English 90zt: “Techno-Lit: Images of Scientific Ideas in Fiction” is Professor Daniel Albright’s related effort to examine literary texts and the scientific innovations that distressed or inspired them. Albright originally team-taught the course with a physicist at the University of Rochester; “It was one of the most rewarding experiences of my whole life,” he says. Tentatively to be offered in the upcoming spring or fall semester, the class will explore the relationship between scientific and literary giants like Voltaire and Leibniz or Beckett and Heidegger. According to Albright, the parallels between physicists’ and artists’ rhetoric during the twentieth century were extensive and profound. For instance, he says, “during the tumultuous beginnings of atomic theory, Whitman and Kandinsky were on the search for their own ‘basic unit’ of non-representational, abstract poetry.” The course will highlight how these kinds of technological conflicts and innovations dramatically affected contemporary artists and writers.

DISSECTING THE TEXT

The most obvious change in reading and writing, however, is the decline of the book as a physical object. Books are rapidly transforming into digital files stored on virtual bookshelves. Still, the movement from book to iPad or Kindle may be only a surface-level development. As Professor of English Leah Price ’91 puts it, “Is the ‘book’ an object made out of paper, or is it rather a set of functions? If it’s the latter, the book isn’t dead—it’s just using various digital forms to serve the same function.”

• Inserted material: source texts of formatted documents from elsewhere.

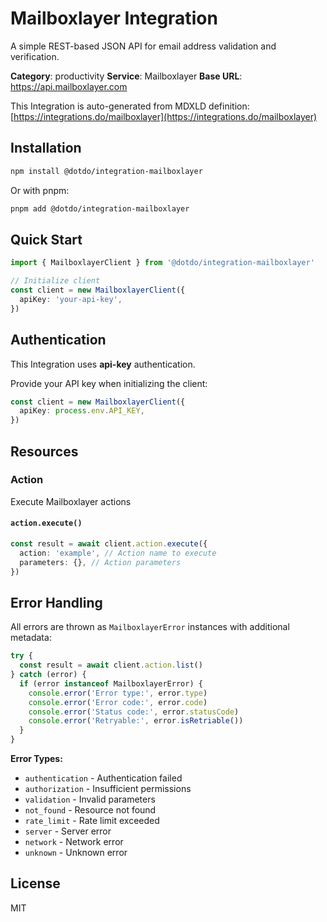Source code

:# Mailboxlayer Integration

A simple REST-based JSON API for email address validation and verification.

**Category**: productivity
**Service**: Mailboxlayer
**Base URL**: https://api.mailboxlayer.com

This Integration is auto-generated from MDXLD definition: [https://integrations.do/mailboxlayer](https://integrations.do/mailboxlayer)

## Installation

```bash
npm install @dotdo/integration-mailboxlayer
```

Or with pnpm:

```bash
pnpm add @dotdo/integration-mailboxlayer
```

## Quick Start

```typescript
import { MailboxlayerClient } from '@dotdo/integration-mailboxlayer'

// Initialize client
const client = new MailboxlayerClient({
  apiKey: 'your-api-key',
})
```

## Authentication

This Integration uses **api-key** authentication.

Provide your API key when initializing the client:

```typescript
const client = new MailboxlayerClient({
  apiKey: process.env.API_KEY,
})
```

## Resources

### Action

Execute Mailboxlayer actions

#### `action.execute()`

```typescript
const result = await client.action.execute({
  action: 'example', // Action name to execute
  parameters: {}, // Action parameters
})
```

## Error Handling

All errors are thrown as `MailboxlayerError` instances with additional metadata:

```typescript
try {
  const result = await client.action.list()
} catch (error) {
  if (error instanceof MailboxlayerError) {
    console.error('Error type:', error.type)
    console.error('Error code:', error.code)
    console.error('Status code:', error.statusCode)
    console.error('Retryable:', error.isRetriable())
  }
}
```

**Error Types:**

- `authentication` - Authentication failed
- `authorization` - Insufficient permissions
- `validation` - Invalid parameters
- `not_found` - Resource not found
- `rate_limit` - Rate limit exceeded
- `server` - Server error
- `network` - Network error
- `unknown` - Unknown error

## License

MIT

In order to explore the fate of the book in the future, Price formed a partnership with Professor Ann M. Blair ’84 to teach a faculty seminar called “The History of the Book” at the Harvard Humanities Center. In October, they will also present a conference on the topic at the Radcliffe Institute for Advanced Study called “Why Books?”

“I am a literary critic and Ann is a historian, but we both approach the book from a long historical perspective, with a focus on the evolution of literacy, changing uses of the book, and the ages, gender, and cultures of readers,” Price says. Within this framework, the question of print versus digital media must be explored in the context of the book’s prior historical revolutions—such as those from the clay tablet to the scroll to the bound book.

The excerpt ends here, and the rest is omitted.